More than 3 million people visit Warsaw each year. Of those, about 200,000 visit the museum dedicated to Poland’s national music hero: Frédéric Chopin.
Officials from the Warsaw Tourist Office have set in motion a plan to bolster both existing and future tourism numbers. Along with tour businesses and vacation planners, their goal is to market Chopin himself as a brand and highlight the composer’s extreme Polish patriotism. They’ve all been working behind the scenes for more than five years, and their efforts have borne fruit. In fact, more people came to see Chopin exhibits in Poland’s capital than came to see football matches during the 2012 European Championship.
Be a Chopin Tourist – take the 3 minute tour in the new museum!

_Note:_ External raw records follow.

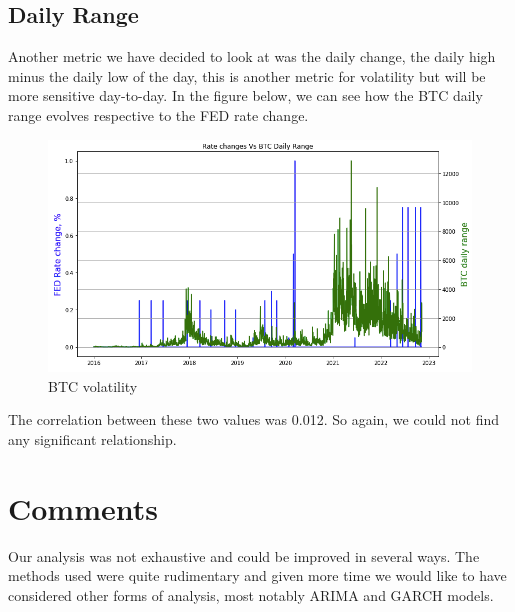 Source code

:\documentclass[12pt]{article}
\begin{document}
\subsection{Daily Range}
Another metric we have decided to look at was the daily change, the daily high minus the daily low of the day, this is another metric for volatility but will be more sensitive day-to-day. 
\newline
In the figure below, we can see how the BTC daily range evolves respective to the FED rate change.
\begin{figure}[H]
   \includegraphics[width = \textwidth]{research_project/text/paper/range.png}
   \centering
   \caption{BTC volatility}
   \label{fig:range}
\end{figure}
The correlation between these two values was 0.012. So again, we could not find any significant relationship.
\newline
\section{Comments}
Our analysis was not exhaustive and could be improved in several ways. The methods used were quite rudimentary and given more time we would like to have considered other forms of analysis, most notably ARIMA and GARCH models.
\end{document}
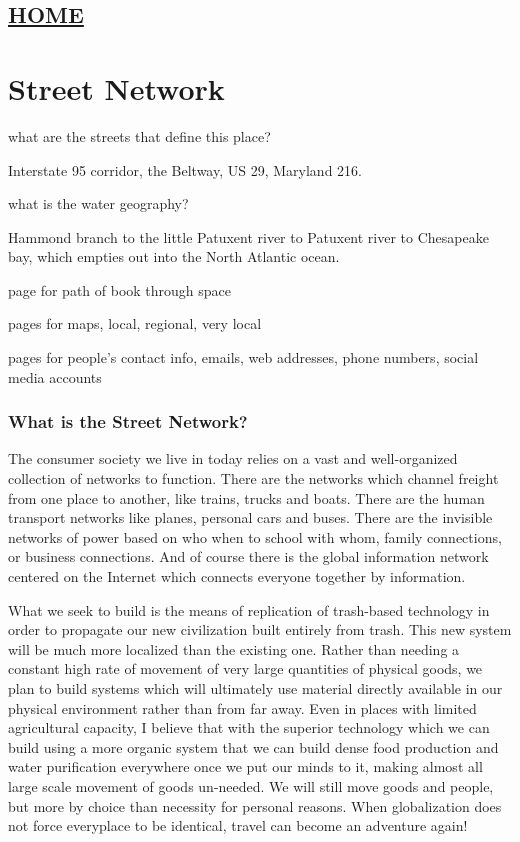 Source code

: \hypertarget{home}{%
\subsection{\texorpdfstring{\href{scrolls/home}{HOME}}{HOME}}\label{home}}

\hypertarget{street-network}{%
\section{Street Network}\label{street-network}}

what are the streets that define this place?

Interstate 95 corridor, the Beltway, US 29, Maryland 216.

what is the water geography?

Hammond branch to the little Patuxent river to Patuxent river to
Chesapeake bay, which empties out into the North Atlantic ocean.

page for path of book through space

pages for maps, local, regional, very local

pages for people's contact info, emails, web addresses, phone numbers,
social media accounts

\hypertarget{what-is-the-street-network}{%
\subsubsection{What is the Street
Network?}\label{what-is-the-street-network}}

The consumer society we live in today relies on a vast and
well-organized collection of networks to function. There are the
networks which channel freight from one place to another, like trains,
trucks and boats. There are the human transport networks like planes,
personal cars and buses. There are the invisible networks of power based
on who when to school with whom, family connections, or business
connections. And of course there is the global information network
centered on the Internet which connects everyone together by
information.

What we seek to build is the means of replication of trash-based
technology in order to propagate our new civilization built entirely
from trash. This new system will be much more localized than the
existing one. Rather than needing a constant high rate of movement of
very large quantities of physical goods, we plan to build systems which
will ultimately use material directly available in our physical
environment rather than from far away. Even in places with limited
agricultural capacity, I believe that with the superior technology which
we can build using a more organic system that we can build dense food
production and water purification everywhere once we put our minds to
it, making almost all large scale movement of goods un-needed. We will
still move goods and people, but more by choice than necessity for
personal reasons. When globalization does not force everyplace to be
identical, travel can become an adventure again!

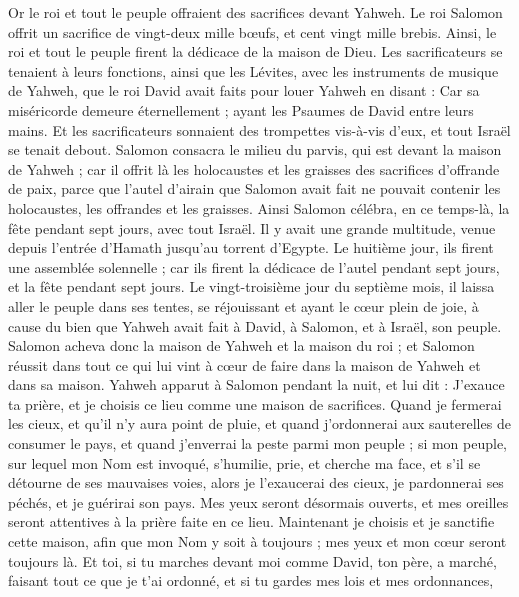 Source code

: \begin{multicols}{2}
Or le roi et tout le peuple offraient des sacrifices devant Yahweh.
Le roi Salomon offrit un sacrifice de vingt-deux mille bœufs, et cent vingt mille brebis. Ainsi, le roi et tout le peuple firent la dédicace de la maison de Dieu.
Les sacrificateurs se tenaient à leurs fonctions, ainsi que les Lévites, avec les instruments de musique de Yahweh, que le roi David avait faits pour louer Yahweh en disant : Car sa miséricorde demeure éternellement ; ayant les Psaumes de David entre leurs mains. Et les sacrificateurs sonnaient des trompettes vis-à-vis d'eux, et tout Israël se tenait debout.
Salomon consacra le milieu du parvis, qui est devant la maison de Yahweh ; car il offrit là les holocaustes et les graisses des sacrifices d'offrande de paix, parce que l'autel d'airain que Salomon avait fait ne pouvait contenir les holocaustes, les offrandes et les graisses.
Ainsi Salomon célébra, en ce temps-là, la fête pendant sept jours, avec tout Israël. Il y avait une grande multitude, venue depuis l'entrée d'Hamath jusqu'au torrent d'Egypte.
Le huitième jour, ils firent une assemblée solennelle ; car ils firent la dédicace de l'autel pendant sept jours, et la fête pendant sept jours.
Le vingt-troisième jour du septième mois, il laissa aller le peuple dans ses tentes, se réjouissant et ayant le cœur plein de joie, à cause du bien que Yahweh avait fait à David, à Salomon, et à Israël, son peuple.
Salomon acheva donc la maison de Yahweh et la maison du roi ; et Salomon réussit dans tout ce qui lui vint à cœur de faire dans la maison de Yahweh et dans sa maison.
Yahweh apparut à Salomon pendant la nuit, et lui dit : J'exauce ta prière, et je choisis ce lieu comme une maison de sacrifices.
Quand je fermerai les cieux, et qu'il n'y aura point de pluie, et quand j'ordonnerai aux sauterelles de consumer le pays, et quand j'enverrai la peste parmi mon peuple ;
si mon peuple, sur lequel mon Nom est invoqué, s'humilie, prie, et cherche ma face, et s'il se détourne de ses mauvaises voies, alors je l'exaucerai des cieux, je pardonnerai ses péchés, et je guérirai son pays.
Mes yeux seront désormais ouverts, et mes oreilles seront attentives à la prière faite en ce lieu.
Maintenant je choisis et je sanctifie cette maison, afin que mon Nom y soit à toujours ; mes yeux et mon cœur seront toujours là.
Et toi, si tu marches devant moi comme David, ton père, a marché, faisant tout ce que je t'ai ordonné, et si tu gardes mes lois et mes ordonnances,

\end{multicols}
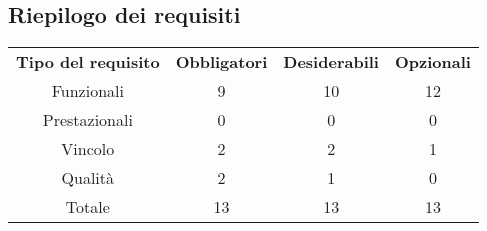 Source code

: \subsection{Riepilogo dei requisiti}
\begin{table}[h]
\centering
\begin{tabular}{| c | c | c | c |}
		\rowcolor{LightBlue}
		\color{white}\bfseries Tipo del requisito & \color{white}\bfseries Obbligatori & \color{white}\bfseries Desiderabili & \color{white}\bfseries Opzionali \\[0.25cm]
		 Funzionali & 9 & 10 & 12 \\
		 Prestazionali & 0 & 0 & 0 \\
		 Vincolo & 2 & 2 & 1 \\
		 Qualità & 2 & 1 & 0 \\
		 Totale & 13 & 13 & 13 \\ \hline
\end{tabular}
\end{table} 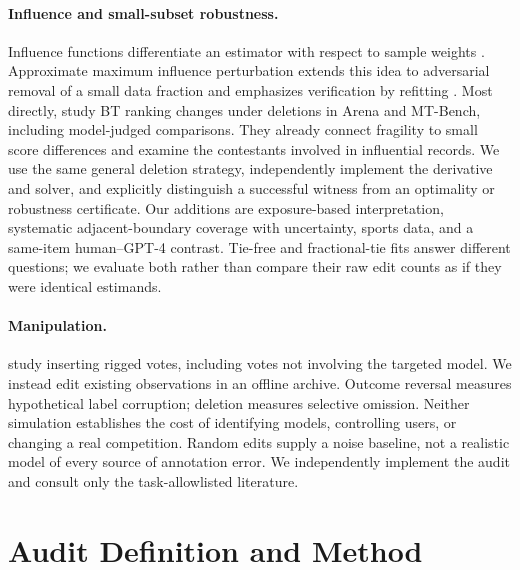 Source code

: \documentclass{article}
\begin{document}
\paragraph{Influence and small-subset robustness.}
Influence functions differentiate an estimator with respect to sample weights \citep{koh2017}. Approximate maximum influence perturbation extends this idea to adversarial removal of a small data fraction and emphasizes verification by refitting \citep{broderick2020}. Most directly, \citet{huang2025} study BT ranking changes under deletions in Arena and MT-Bench, including model-judged comparisons. They already connect fragility to small score differences and examine the contestants involved in influential records. We use the same general deletion strategy, independently implement the derivative and solver, and explicitly distinguish a successful witness from an optimality or robustness certificate. Our additions are exposure-based interpretation, systematic adjacent-boundary coverage with uncertainty, sports data, and a same-item human--GPT-4 contrast. Tie-free and fractional-tie fits answer different questions; we evaluate both rather than compare their raw edit counts as if they were identical estimands.

\paragraph{Manipulation.}
\citet{min2025} study inserting rigged votes, including votes not involving the targeted model. We instead edit existing observations in an offline archive. Outcome reversal measures hypothetical label corruption; deletion measures selective omission. Neither simulation establishes the cost of identifying models, controlling users, or changing a real competition. Random edits supply a noise baseline, not a realistic model of every source of annotation error. We independently implement the audit and consult only the task-allowlisted literature.

\section{Audit Definition and Method}
\end{document}
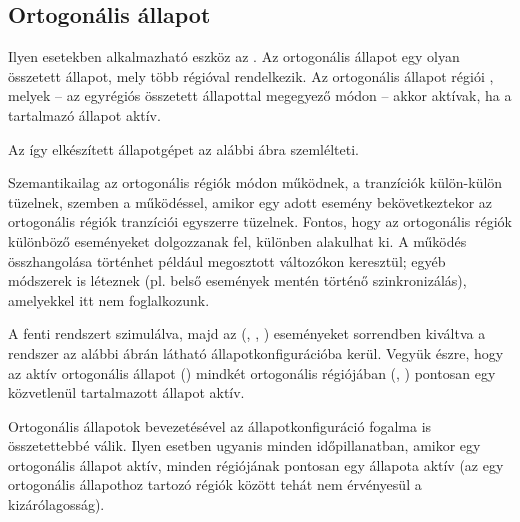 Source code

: \subsection{Ortogonális állapot}

Ilyen esetekben alkalmazható eszköz az . Az ortogonális állapot egy olyan összetett állapot, mely több régióval rendelkezik. Az ortogonális állapot régiói , melyek -- az egyrégiós összetett állapottal megegyező módon -- akkor aktívak, ha a tartalmazó állapot aktív.

Az így elkészített állapotgépet az alábbi ábra szemlélteti.

\begin{fektetett}
\end{fektetett}

Szemantikailag az ortogonális régiók  módon működnek, a tranzíciók külön-külön tüzelnek, szemben a  működéssel, amikor egy adott esemény bekövetkeztekor az ortogonális régiók tranzíciói egyszerre tüzelnek. Fontos, hogy az ortogonális régiók különböző eseményeket dolgozzanak fel, különben  alakulhat ki. A működés összhangolása történhet például megosztott változókon keresztül; egyéb módszerek is léteznek (pl. belső események mentén történő szinkronizálás), amelyekkel itt nem foglalkozunk.

\begin{megjegyzes}
	A fenti rendszert szimulálva, majd az (, , ) eseményeket sorrendben kiváltva a rendszer az alábbi ábrán látható állapotkonfigurációba kerül. Vegyük észre, hogy az aktív ortogonális állapot () mindkét ortogonális régiójában (, ) pontosan egy közvetlenül tartalmazott állapot aktív.

\end{megjegyzes}

Ortogonális állapotok bevezetésével az állapotkonfiguráció fogalma is összetettebbé válik. Ilyen esetben ugyanis minden időpillanatban, amikor egy ortogonális állapot aktív, minden régiójának pontosan egy állapota aktív (az egy ortogonális állapothoz tartozó régiók között tehát nem érvényesül a kizárólagosság).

Aside from the museum, there are precious few places left in Warsaw regarding Chopin. German music lovers can visit Beethoven’s house in Bonn. In Austria, musical pilgrims can tour Mozart’s birthplace. Russians can see Tchaikovsky’s home in Votkinsk. In Warsaw, Chopin’s residence is now a paved-over square that contains only a tomb of an unknown soldier. The the palace where Chopin grew up was destroyed during WW2 to punish the Poles for the Warsaw Uprising. Because the Poles have never rebuilt the palace to any extent, all of the efforts to boost “Chopin tourism” seem to smack of self-congratulation. Perhaps it is fitting, in a way. Chopin himself was such a staunch patriot that, after leaving his home country at the age of 20 because of the Russian occupation, he never returned. He is buried in Paris, his tomb adorned with cough drops to soothe his spiritual coughing fits.
Chopin Competition 2015
Central to this year’s musical tourism-building efforts is the 17th International Fryderyk Chopin Competition, which takes place every five years. More than 400 piano-playing applicants from all over the world, especially from Asia, are excitedly and anxiously seeking one of the 160 slots in the elimination round and 80 in the finals. The final concerts of this competition usually draws audiences that are at least 10,000 strong.
Despite Warsaw’s lack of physical Chopin landmarks, the efforts of the board of tourism and travel companies are erecting a sort of virtual memorial. The concerts, competition and tie-ins to the Chopin Museum all serve to raise awareness of Chopin’s incalculable influence on the composition of piano music and to honor a man whose fierce pride in his homeland never faltered. That influence has reached all corners of the classical-music world, as can be seen by the variety of nationalities in the applicants to this year’s competition: 88 from Japan, 77 from China and Taiwan, 56 from Poland, 35 from Russian and 34 from the United States. All of them will be competing for the 30,000 Euro top prize and 25,000 Euro second prize.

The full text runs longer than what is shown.